Methods of manufacting flex circuit are well known in the art. Typically, copper metalized films of polyester or polyimide on a substrate are screen printed with an etch resist over the copper film. Then the unmasked copper is etched away, and the etch resist is subsequently stripped. A protective layer is then added, exposing only areas that will be interconnected to other components or contacts.
Copper films used in the method described above, typically being 0.7 to 3.0 mils thick, require considerable amounts of etch chemicals and manufacturing time. Furthermore, the etch resist requires stripping, thereby adding additional chemistry and manufacturing time.
Sputter metallization coated polyester or polyimides are inexpensive, but are metalized too thinly (1000.ANG. to 1-micron) to provide the adequate flexible mechanical integrity needed for useful flex circuits. Additional plating would be required in order to effect any flexible mechanical integrity in a flex circuit. Despits its poor mechanical attributes, sputter metallization typically has low sheet resistances. For instance, Sputter deposited copper, depending on thickness, has a typical sheet reistance 0.1 to 5 milliohms per square.
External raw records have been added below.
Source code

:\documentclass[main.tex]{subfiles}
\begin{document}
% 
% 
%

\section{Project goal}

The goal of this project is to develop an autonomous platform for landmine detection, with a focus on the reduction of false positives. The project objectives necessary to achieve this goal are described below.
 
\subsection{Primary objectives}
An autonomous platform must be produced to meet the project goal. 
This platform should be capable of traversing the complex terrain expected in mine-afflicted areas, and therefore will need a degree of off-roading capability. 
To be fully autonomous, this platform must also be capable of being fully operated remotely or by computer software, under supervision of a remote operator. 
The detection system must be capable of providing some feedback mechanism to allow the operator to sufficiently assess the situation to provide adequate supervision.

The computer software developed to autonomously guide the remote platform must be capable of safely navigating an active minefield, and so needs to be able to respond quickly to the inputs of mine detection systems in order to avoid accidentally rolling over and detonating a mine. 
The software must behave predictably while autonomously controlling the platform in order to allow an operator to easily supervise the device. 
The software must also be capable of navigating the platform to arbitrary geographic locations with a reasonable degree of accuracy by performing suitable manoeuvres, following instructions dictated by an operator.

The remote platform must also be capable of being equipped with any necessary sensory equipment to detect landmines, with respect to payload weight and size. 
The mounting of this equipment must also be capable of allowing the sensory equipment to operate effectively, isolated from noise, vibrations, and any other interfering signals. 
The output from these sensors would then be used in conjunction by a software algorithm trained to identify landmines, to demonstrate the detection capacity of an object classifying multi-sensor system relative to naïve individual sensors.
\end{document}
Polymer thick film (PTF) systems, on the other hand, adequately and inexpensively provide mechanical integrity in flex circuits, but unfortunately have a high resistance. For instance, PTF has sheet resistances of 30 to 200 ohms per square, but is able to withstand millions of impacts and flexes without degradation. Reducing the resistance can be effected by loading the PTF with silver, but the cost benefits are defeated. Accordingly, a need exists for a low cost method of producing conductive patterns on a substrate utilizing the best attributes of the PTF system and the sputter metallization process, namely a low cost method of producing conductive patterns having low resistance and ruggedness to withstand many impacts and flexes.